BACKGROUND: Video of a press conference following today’s vote with Rep. Lee and Sen. Durbin is available here.
In September 2019, Durbin introduced the Senate version of the CRA (S.J.Res. 56) and the House of Representatives voted on a bipartisan basis in January to pass its version of the measure, H.J.Res. 76, introduced by Rep. Lee.
The resolutions were supported by a number of organizations, including veterans’ organizations such as The American Legion.
The 2019 borrower defense rule makes it almost impossible for borrowers who are defrauded by their school or harmed by their school’s closure to receive the relief to which they are entitled, and which Congress intended, under the Higher Education Act (HEA). According to an analysis by The Institute for College Access and Success, the DeVos borrower defense rule will cancel just three percent of all loans associated with misconduct.

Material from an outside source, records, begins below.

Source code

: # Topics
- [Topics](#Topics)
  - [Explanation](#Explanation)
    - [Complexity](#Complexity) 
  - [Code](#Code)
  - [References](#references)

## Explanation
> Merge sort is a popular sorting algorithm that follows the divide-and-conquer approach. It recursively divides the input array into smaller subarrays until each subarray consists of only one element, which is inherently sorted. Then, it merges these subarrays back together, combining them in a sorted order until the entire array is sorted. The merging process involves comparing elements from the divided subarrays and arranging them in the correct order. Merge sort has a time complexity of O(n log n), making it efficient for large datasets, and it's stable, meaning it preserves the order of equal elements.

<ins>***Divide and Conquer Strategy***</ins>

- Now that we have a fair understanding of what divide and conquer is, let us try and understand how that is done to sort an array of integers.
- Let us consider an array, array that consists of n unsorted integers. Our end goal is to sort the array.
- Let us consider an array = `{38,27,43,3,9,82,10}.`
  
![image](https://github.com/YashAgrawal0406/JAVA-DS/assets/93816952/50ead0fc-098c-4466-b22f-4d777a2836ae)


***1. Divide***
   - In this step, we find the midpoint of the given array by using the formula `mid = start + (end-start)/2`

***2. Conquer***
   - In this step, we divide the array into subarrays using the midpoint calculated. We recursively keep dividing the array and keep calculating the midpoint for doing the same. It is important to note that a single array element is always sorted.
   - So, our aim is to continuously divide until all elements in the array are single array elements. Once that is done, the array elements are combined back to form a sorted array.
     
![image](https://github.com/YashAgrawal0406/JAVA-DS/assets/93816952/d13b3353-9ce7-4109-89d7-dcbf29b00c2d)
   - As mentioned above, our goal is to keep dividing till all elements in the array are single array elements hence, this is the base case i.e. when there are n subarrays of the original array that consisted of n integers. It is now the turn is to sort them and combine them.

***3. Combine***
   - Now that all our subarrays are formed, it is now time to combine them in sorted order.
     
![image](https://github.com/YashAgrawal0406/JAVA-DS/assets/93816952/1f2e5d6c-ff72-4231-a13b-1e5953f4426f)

CRA resolutions of disapproval allow Congress to overturn regulatory actions of federal agencies with a simple majority vote in both chambers.
History of the Borrower Defense Rule
In 1992, Congress added a provision, known as borrower defense, to the Higher Education Act to give borrowers a legal right to discharge their federal student loans due to misconduct by their institution. In 1995, the Department of Education, at the direction of Congress, promulgated a final rule establishing the criteria for borrowers to receive a borrower defense discharge. The authority was rarely used until the major collapse of predatory for-profit Corinthian Colleges.
As a result of this collapse which left an estimated 350,000 students with worthless degrees and fraudulent student debt, the Department began receiving a flood of borrower defense claims from Corinthian and other students—largely from for-profit colleges. Facing a flood of defrauded borrowers seeking discharges, the Obama Department announced it would enter a negotiated rulemaking to update its 1995 borrower defense rule because it “provided little detail on how borrowers could submit, and how the Department would adjudicate claims.”
In October 2016, the Department issued its final borrower defense rule—estimated to provide $17 billion in relief to students harmed by school misconduct and abrupt school closures. Upon taking office, Secretary DeVos delayed implementation of the 2016 rule—delays which a federal judge eventually found to be illegal, and announced an effort to rewrite the rule. In the meantime, the Department has more than 227,000 pending claims from students waiting for relief and, as of December 10, 2019, the Department has not discharged a single borrower defense claim in 18 months.